2. “Onde está o teu irmão?”  (Gn 4,9) – As paróquias e as comunidades.

Tudo o que se disse a propósito da Igreja universal  é  necessário  agora  traduzi-lo  na  vida  das paróquias e comunidades. Nestas realidades eclesiais, consegue-se porventura experimentar que fazemos parte de um único corpo? Um corpo que, simultaneamente, recebe e partilha aquilo que Deus nos quer dar? Um corpo que conhece e cuida dos seus membros mais frágeis, pobres e pequeninos? Ou refugiamo-nos num amor universal pronto a comprometer-se lá longe no mundo, mas que esquece o Lázaro sentado à sua porta fechada (cf. Lc 16,19-31)? Para receber e fazer frutificar plenamente aquilo que Deus nos dá, devem-se ultrapassar as fronteiras da Igreja visível em duas direções. Em primeiro lugar, unindo-nos à Igreja do Céu na oração. Quando a Igreja terrena reza, instaura-se reciprocamente uma comunhão de serviços e bens que chega até à presença de Deus. Juntamente com os Santos, que encontraram a sua plenitude em Deus, fazemos parte daquela comunhão onde a indiferença é vencida pelo amor. A Igreja do Céu não é triunfante, porque deixou para trás as tribulações do mundo e usufrui sozinha do gozo eterno; antes pelo contrário, pois aos Santos é concedido já contemplar e rejubilar com o fato de terem vencido definitivamente a indiferença, a dureza de coração e o ódio, graças à morte e ressurreição de Jesus. E, enquanto esta vitória do amor não impregnar todo o mundo, os Santos caminham conosco, que ainda somos peregrinos. Convicta de que a alegria no Céu pela vitória do amor crucificado não é plena enquanto houver, na terra, um só homem que sofre e geme, escrevia Santa Tereza de Lisieux, doutora da Igreja: “Muito  espero  não  ficar  inativa  no  Céu;  o meu desejo é continuar a trabalhar pela Igreja e pelas almas”. (Carta 254, de 14 de Julho de 1897).
Também nós participamos dos méritos e da alegria dos Santos e eles tomam parte na nossa luta e no nosso desejo de paz e reconciliação. Para nós, a sua alegria pela vitória de Cristo ressuscitado é origem de força para superar tantas formas de indiferença e dureza de coração.

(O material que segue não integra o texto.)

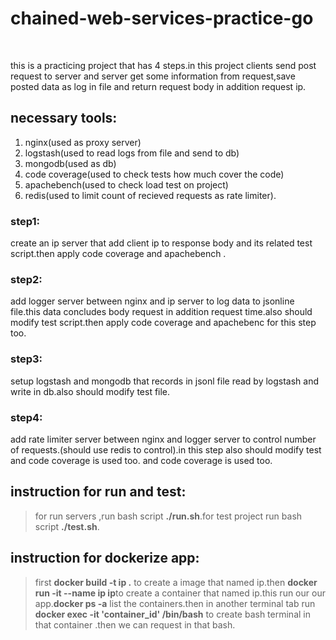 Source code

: # chained-web-services-practice-go</br>
‫


this is a practicing project that has 4 steps.in this project clients send post request to server and server get some information from request,save posted
data as log in file and return request body in addition request ip.
##  necessary tools:
1. nginx(used as proxy server)
2. logstash(used to read logs from file and send to db)
3. mongodb(used as db)
4. code coverage(used to check tests how much cover the code)
5. apachebench(used to check load test on project)
6. redis(used to limit count of recieved requests as rate limiter).
### step1:
 create an ip server that add client ip to response body and its related test script.then apply code coverage and apachebench .
### step2:
 add logger server between nginx and ip server to log data to jsonline file.this data concludes body request in addition request time.also should modify
 test script.then apply code coverage and apachebenc for this step too.
### step3:
 setup logstash and mongodb that records in jsonl file read by logstash and write in db.also should modify test file.
### step4:
 add rate limiter server between nginx and logger server to control number of requests.(should use redis to control).in this step also should modify test
 and code coverage is used too. and code coverage is used too.
## instruction for run and test:
> for run servers ,run bash script  **./run.sh**.for test project run bash script **./test.sh**.
## instruction for dockerize app:
>first **docker build -t ip .** to create a image that named ip.then **docker run -it --name ip ip**to create a container that named ip.this run our 
 our app.**docker ps -a** list the containers.then in another terminal tab run **docker exec -it 'container_id' /bin/bash** to create bash terminal in
 that container .then we can request in that bash.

Em  segundo  lugar,  cada  comunidade  cristã  é chamada a atravessar o limiar que a põe em relação com a sociedade circundante, com os pobres e com os incrédulos. A Igreja é, por sua natureza, missionária, não fechada em si mesma, mas enviada a todos os homens. Esta  missão  é  o  paciente  testemunho  d’Aquele que quer conduzir ao Pai toda a realidade e todo o homem. A missão é aquilo que o amor não pode calar. A Igreja segue Jesus Cristo pela estrada que a conduz a cada homem, até aos confins da terra (cf. At 1,8). Assim podemos ver, no nosso próximo, o irmão e a irmã pelos quais Cristo morreu e ressuscitou. Tudo aquilo que recebemos, recebemo-lo também para eles. E, vice-versa, tudo o que estes irmãos possuem é um dom para a Igreja e para a humanidade inteira.

Amados irmãos e irmãs, como desejo que os lugares onde a Igreja se manifesta, particularmente as nossas paróquias e as nossas comunidades, se tornem ilhas de misericórdia no meio do mar da indiferença!

3. “Fortalecei os vossos corações”  (Tg 5,8) – Cada um dos fiéis
Também como indivíduos nós temos a tentação da indiferença. Estamos saturados de notícias e imagens impressionantes que nos relatam o sofrimento humano, sentindo ao mesmo tempo toda a nossa incapacidade de intervir. Que fazer para não nos deixarmos absorver por esta espiral de terror e impotência? Em primeiro lugar, podemos rezar na comunhão da Igreja terrena e celeste. Não subestimemos a força da oração de muitos! A iniciativa 24 horas para o Senhor, que espero se celebre em toda a Igreja – mesmo em nível diocesano – nos dias 13 e 14 de Março, pretende dar expressão a esta necessidade da oração. Em segundo lugar, podemos levar ajuda, com gestos de caridade, tanto a quem vive próximo de nós como a quem está longe, graças aos inúmeros organismos caritativos da Igreja. A Quaresma é um tempo propício para mostrar este interesse pelo outro, através de um sinal – mesmo pequeno, mas concreto – da nossa participação na humanidade que temos em comum.  E, em terceiro lugar, o sofrimento do próximo constitui um apelo à conversão, porque a necessidade do irmão recorda-me a fragilidade da minha vida, a minha dependência de Deus e dos irmãos.

Se humildemente pedirmos a graça de Deus e aceitarmos os limites das nossas possibilidades, então confiaremos nas possibilidades infinitas que tem de reserva o amor de Deus. E poderemos resistir à tentação diabólica que nos leva a crer que podemos salvar-nos e salvar o mundo sozinhos. Para superar a indiferença e as nossas pretensões de omnipotência, gostaria de pedir a todos para viverem este tempo de Quaresma como um percurso de formação do coração, a que nos convidava Bento XVI (Carta Enc. Deus caritas est, 31).  Ter  um  coração  misericordioso  não  significa  ter um  coração  débil.  Quem  quer  ser  misericordioso precisa de um coração forte, firme, fechado ao tentador, mas aberto a Deus; um coração que se deixe impregnar pelo Espírito e levar pelos caminhos do amor que conduzem aos irmãos e irmãs; no fundo, um coração pobre, isto é, que conhece as suas limitações e se gasta pelo outro.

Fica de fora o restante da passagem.